Collected data:

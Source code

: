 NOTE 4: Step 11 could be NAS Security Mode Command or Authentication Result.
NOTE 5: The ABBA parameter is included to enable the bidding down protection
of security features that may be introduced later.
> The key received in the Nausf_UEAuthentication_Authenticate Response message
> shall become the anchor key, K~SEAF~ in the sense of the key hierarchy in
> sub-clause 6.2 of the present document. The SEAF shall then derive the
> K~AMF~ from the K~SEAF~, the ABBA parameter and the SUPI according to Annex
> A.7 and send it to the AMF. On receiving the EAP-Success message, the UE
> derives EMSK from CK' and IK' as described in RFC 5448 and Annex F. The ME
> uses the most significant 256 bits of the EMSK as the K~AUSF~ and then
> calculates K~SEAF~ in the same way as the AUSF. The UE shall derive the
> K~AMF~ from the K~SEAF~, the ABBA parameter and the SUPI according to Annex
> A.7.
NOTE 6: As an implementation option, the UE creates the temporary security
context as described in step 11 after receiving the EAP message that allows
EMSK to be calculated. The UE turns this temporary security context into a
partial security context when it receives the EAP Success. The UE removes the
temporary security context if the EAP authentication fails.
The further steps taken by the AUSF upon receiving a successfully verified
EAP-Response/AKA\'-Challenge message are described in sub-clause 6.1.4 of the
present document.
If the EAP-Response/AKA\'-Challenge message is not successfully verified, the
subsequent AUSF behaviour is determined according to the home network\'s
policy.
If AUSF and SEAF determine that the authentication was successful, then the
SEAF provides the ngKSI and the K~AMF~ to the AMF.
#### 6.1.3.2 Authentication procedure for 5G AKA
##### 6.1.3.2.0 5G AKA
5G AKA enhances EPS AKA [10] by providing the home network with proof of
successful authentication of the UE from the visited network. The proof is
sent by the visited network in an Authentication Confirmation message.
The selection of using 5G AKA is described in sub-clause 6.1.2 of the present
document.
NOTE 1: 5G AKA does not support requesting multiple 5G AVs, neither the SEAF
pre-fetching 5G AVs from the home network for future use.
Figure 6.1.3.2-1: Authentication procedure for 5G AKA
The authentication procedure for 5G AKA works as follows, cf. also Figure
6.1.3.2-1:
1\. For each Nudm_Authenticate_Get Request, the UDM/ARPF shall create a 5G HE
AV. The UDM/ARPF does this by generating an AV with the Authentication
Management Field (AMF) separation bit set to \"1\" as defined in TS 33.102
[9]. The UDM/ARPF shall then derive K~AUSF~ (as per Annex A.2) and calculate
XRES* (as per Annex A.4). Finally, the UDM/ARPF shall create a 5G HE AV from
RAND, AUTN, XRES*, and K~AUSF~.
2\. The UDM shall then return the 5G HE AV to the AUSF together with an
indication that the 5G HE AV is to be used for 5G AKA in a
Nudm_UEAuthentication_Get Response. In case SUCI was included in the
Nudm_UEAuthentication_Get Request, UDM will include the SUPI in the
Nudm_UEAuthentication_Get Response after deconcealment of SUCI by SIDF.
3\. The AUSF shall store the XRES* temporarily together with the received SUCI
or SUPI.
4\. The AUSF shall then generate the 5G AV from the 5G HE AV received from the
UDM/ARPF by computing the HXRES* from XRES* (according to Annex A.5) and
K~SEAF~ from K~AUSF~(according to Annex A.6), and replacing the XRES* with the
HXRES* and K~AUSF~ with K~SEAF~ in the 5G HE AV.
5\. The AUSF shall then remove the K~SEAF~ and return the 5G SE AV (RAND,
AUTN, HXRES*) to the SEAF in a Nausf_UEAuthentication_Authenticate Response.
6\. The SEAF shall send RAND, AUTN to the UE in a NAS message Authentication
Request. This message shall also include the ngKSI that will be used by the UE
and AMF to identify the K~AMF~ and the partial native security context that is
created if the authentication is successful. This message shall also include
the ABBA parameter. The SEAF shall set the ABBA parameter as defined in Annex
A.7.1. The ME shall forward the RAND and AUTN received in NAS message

TASK: Which lines in the data above contain "successfully"? Show each one.

SOLUTION FOR THIS PROBLEM:
The further steps taken by the AUSF upon receiving a successfully verified
If the EAP-Response/AKA\'-Challenge message is not successfully verified, the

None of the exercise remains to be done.